We’ll write our backups to a backup target file system called ‘tank/testback’.
This backup target could exist within the same pool, like in our simple example, but would most likely exist in another pool, either on the same physical machine, or at any location addressable, using iSCSI or ssh with an IP address etc.
Full backup
Now let’s do a full initial backup from the ‘tank/test@1’ snapshot:
# zfs send tank/test@1 | zfs receive tank/testback
Let’s take a look at the file systems to see what’s happened:
# zfs list NAME USED AVAIL REFER MOUNTPOINT tank 766G 598G 28.0K /tank tank/test 94.6K 598G 26.6K /tank/test tank/test@1 23.3K - 26.6K - tank/test@2 21.3K - 26.0K - tank/test@3 21.3K - 26.0K - tank/test@4 0 - 26.6K - tank/testback 25.3K 598G 25.3K /tank/testback tank/testback@1 0 - 25.3K -
Well, the command not only created the file system ‘tank/testback’ to contain the files from the backup, but it also created a snapshot called ‘tank/testback@1’. The reason for the snapshot is so that you can get the state of the backups at any point in time.

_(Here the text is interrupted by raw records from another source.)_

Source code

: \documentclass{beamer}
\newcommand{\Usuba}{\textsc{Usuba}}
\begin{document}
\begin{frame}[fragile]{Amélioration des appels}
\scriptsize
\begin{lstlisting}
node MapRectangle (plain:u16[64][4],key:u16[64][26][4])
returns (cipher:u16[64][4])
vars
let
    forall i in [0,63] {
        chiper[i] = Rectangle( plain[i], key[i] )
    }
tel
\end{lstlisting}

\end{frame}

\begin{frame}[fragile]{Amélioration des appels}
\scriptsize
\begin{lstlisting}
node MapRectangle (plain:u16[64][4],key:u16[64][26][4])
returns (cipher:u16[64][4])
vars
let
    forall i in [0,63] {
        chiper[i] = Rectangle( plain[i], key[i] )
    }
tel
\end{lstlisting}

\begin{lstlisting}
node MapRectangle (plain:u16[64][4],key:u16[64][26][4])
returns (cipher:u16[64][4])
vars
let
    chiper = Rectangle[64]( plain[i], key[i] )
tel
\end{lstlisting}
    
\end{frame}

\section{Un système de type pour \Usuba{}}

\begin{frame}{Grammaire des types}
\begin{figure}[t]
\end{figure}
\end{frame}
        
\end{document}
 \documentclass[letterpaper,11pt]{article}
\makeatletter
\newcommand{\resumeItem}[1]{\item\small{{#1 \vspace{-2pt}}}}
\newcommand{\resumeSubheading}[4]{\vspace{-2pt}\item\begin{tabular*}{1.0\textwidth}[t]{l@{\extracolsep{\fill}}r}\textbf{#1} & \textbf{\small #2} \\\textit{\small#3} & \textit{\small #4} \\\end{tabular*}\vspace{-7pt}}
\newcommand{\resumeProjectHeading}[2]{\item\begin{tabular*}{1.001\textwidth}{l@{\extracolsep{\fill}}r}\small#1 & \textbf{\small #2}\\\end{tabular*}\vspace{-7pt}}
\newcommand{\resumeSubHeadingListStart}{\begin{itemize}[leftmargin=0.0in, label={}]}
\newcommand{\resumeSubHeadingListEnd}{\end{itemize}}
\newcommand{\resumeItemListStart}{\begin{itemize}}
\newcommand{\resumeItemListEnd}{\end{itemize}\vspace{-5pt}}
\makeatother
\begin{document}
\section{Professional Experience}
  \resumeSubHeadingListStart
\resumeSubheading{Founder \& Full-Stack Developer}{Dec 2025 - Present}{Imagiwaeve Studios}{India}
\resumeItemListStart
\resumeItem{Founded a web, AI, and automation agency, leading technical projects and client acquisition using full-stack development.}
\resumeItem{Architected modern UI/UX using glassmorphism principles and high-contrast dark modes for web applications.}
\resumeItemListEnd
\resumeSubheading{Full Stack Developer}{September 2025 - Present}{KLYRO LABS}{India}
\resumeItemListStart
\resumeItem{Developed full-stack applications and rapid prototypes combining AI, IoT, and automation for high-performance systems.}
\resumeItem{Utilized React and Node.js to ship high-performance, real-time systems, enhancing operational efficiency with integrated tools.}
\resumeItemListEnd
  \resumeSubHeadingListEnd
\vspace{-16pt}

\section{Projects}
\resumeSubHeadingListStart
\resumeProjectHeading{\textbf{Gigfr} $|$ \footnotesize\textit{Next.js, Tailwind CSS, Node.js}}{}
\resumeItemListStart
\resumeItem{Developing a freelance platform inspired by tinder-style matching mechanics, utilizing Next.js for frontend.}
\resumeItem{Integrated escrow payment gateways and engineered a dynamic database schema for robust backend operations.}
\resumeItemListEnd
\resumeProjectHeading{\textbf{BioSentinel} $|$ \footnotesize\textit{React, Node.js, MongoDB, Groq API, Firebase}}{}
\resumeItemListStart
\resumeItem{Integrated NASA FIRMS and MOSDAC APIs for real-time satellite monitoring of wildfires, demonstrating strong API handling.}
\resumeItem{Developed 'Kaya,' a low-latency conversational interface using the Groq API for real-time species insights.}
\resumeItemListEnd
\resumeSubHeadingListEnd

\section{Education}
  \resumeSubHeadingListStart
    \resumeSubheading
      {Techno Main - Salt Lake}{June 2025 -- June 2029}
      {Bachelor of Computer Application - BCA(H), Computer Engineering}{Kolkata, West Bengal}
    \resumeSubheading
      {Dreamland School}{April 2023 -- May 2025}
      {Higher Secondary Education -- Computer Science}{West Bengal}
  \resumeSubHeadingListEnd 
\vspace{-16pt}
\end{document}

As we send more incremental backups, new snapshots will be created, enabling you to restore a file system from any snapshot. This is really powerful!
Let’s just take a look at the files in the full backup — it should contain the original files referenced from our initial snapshot ‘tank/test@1’.
# ls -l tank/testback total 4 -rw-r--r-- 1 root root 15 May 12 14:50 a -rw-r--r-- 1 root root 15 May 12 14:50 b # cat /tank/testback/a /tank/testback/b hello world: a hello world: b
As we expected. Good 🙂
Incremental backups
Now let’s do an incremental backup, that will only transmit the differences between snapshots ‘tank/test@1’ and ‘tank/test@2’:
# zfs send -i tank/test@1 tank/test@2 | zfs receive tank/testback cannot receive incremental stream: destination tank/testback has been modified since most recent snapshot
Oh dear! For some reason, doing the ‘ls’ of the directory, when we inspected the backup contents, has actually modified the file system.
I have no idea how this happens or why, but I have seen this problem, or phenomenon, mentioned elsewhere.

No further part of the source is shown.